(Records from a dataset)
++++++++
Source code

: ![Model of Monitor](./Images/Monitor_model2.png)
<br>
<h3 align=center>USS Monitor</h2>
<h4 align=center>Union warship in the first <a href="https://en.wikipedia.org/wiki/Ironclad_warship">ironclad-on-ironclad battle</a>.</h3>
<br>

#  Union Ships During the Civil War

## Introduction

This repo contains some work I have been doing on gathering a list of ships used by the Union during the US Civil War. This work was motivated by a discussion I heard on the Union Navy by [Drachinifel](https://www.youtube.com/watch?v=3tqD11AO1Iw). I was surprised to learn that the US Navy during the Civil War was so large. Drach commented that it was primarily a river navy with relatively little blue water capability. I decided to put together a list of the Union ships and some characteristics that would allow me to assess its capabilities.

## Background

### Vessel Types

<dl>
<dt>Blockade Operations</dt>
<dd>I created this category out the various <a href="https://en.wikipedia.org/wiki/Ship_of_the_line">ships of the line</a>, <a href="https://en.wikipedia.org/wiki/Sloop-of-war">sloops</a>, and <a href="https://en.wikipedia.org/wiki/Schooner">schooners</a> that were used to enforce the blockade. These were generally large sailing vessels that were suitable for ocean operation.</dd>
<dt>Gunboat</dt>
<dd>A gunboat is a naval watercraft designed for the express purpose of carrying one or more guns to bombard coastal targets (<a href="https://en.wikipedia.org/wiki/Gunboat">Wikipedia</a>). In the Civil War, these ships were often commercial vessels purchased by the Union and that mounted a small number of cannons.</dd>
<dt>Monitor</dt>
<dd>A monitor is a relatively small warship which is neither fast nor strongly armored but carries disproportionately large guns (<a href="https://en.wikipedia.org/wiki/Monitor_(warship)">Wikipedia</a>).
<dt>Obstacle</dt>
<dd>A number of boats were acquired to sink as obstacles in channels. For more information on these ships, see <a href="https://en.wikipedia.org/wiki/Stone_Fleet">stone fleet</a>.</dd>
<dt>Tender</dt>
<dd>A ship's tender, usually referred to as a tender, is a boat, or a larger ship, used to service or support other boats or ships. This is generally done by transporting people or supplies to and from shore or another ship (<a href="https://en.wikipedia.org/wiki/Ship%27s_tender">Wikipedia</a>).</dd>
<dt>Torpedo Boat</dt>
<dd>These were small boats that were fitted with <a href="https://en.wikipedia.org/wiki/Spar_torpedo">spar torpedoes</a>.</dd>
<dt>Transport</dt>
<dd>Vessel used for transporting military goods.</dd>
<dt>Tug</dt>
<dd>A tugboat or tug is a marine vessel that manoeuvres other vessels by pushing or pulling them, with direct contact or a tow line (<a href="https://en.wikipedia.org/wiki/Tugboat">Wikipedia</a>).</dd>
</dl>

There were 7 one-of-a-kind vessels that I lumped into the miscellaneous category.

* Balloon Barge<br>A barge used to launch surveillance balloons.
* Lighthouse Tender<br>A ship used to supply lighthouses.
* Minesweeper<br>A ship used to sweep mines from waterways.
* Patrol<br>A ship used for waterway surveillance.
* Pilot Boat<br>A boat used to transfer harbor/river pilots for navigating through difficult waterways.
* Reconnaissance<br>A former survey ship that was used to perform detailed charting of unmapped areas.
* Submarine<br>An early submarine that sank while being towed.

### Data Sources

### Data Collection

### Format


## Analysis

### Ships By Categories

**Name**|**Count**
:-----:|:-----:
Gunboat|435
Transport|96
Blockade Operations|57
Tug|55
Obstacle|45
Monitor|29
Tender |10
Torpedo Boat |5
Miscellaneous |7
++++++++
What is required » When a line among the entries above contains "center", copy it.

Reply to the task »
<h3 align=center>USS Monitor</h2>
<h4 align=center>Union warship in the first <a href="https://en.wikipedia.org/wiki/Ironclad_warship">ironclad-on-ironclad battle</a>.</h3>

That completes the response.